(AIM OF THE EXERCISE): The response must be made up of the lines in the entries below that contain "thefootnote".

(PROVIDED DATA):
+--
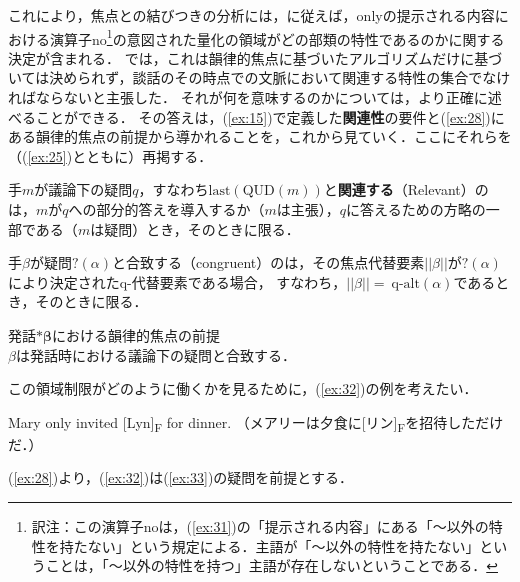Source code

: \documentclass{goken}
\newcommand{\term}[2]{\textsf{#1}（#2）}
\newcommand{\ori}[1]{\noindent\textcolor[gray]{0.7}{\fontsize{8pt}{8pt}\selectfont{\textsf{(p.~#1)}}} }
\begin{document}
\renewcommand{\thefootnote}{\fnsymbol{footnote}}
\setcounter{footnote}{0}
\noindent
これにより，焦点との結びつきの分析には，\citeauthor{Rooth1985}に従えば，onlyの提示される内容における演算子no\footnote{訳注：この演算子noは，(\ref{ex:31})の「提示される内容」にある「～以外の特性を持たない」という規定による．主語が「～以外の特性を持たない」ということは，「～以外の特性を持つ」主語が存在しないということである．}の意図された量化の領域がどの部類の特性であるのかに関する決定が含まれる．
\renewcommand{\thefootnote}{\arabic{footnote}~}
\setcounter{footnote}{24}
\citealt{Roberts1995}では，これは韻律的焦点に基づいたアルゴリズムだけに基づいては決められず，談話のその時点での文脈において関連する特性の集合でなければならないと主張した．
それが何を意味するのかについては，より正確に述べることができる．
その答えは，(\ref{ex:15})で定義した\textbf{関連性}の要件と(\ref{ex:28})にある韻律的焦点の前提から導かれることを，これから見ていく．ここにそれらを（(\ref{ex:25})とともに）再掲する．

\setcounter{exx}{14}
\begin{exe}
	\ex\label{ex:re:15} 手$m$が議論下の疑問$q$，すなわち$\text{last}(\text{QUD}(m))$と\textbf{関連する}（Relevant）のは，$m$が$q$への部分的答えを導入するか（$m$は主張），$q$に答えるための方略の一部である（$m$は疑問）とき，そのときに限る．
\end{exe}

\setcounter{exx}{24}
\begin{exe}
	\ex\label{ex:re:25}
  手$\beta$が疑問$?(\alpha)$と\term{合致する}{congruent}のは，その焦点代替要素$||\beta||$が$?(\alpha)$により決定されたq-代替要素である場合，
  すなわち，$||\beta|| =\ \text{q-alt}(\alpha)$であるとき，そのときに限る．
\end{exe}

\ori{39}
\setcounter{exx}{27}
\begin{exe}
	\ex\label{ex:re:28} \textsf{発話$\boldsymbol{\ast\beta}$における韻律的焦点の前提}\\
%
  $\beta$は発話時における議論下の疑問と合致する．
\end{exe}

\noindent
この領域制限がどのように働くかを見るために，(\ref{ex:32})の例を考えたい．

\setcounter{exx}{31}
\begin{exe}
	\ex\label{ex:32} Mary only invited [Lyn]\textsubscript{F} for dinner. （メアリーは夕食に[リン]\textsubscript{F}を招待しただけだ．）
\end{exe}

\noindent
(\ref{ex:28})より，(\ref{ex:32})は(\ref{ex:33})の疑問を前提とする．
\end{document}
+--
(WRITTEN RESPONSE):
\renewcommand{\thefootnote}{\fnsymbol{footnote}}
\renewcommand{\thefootnote}{\arabic{footnote}~}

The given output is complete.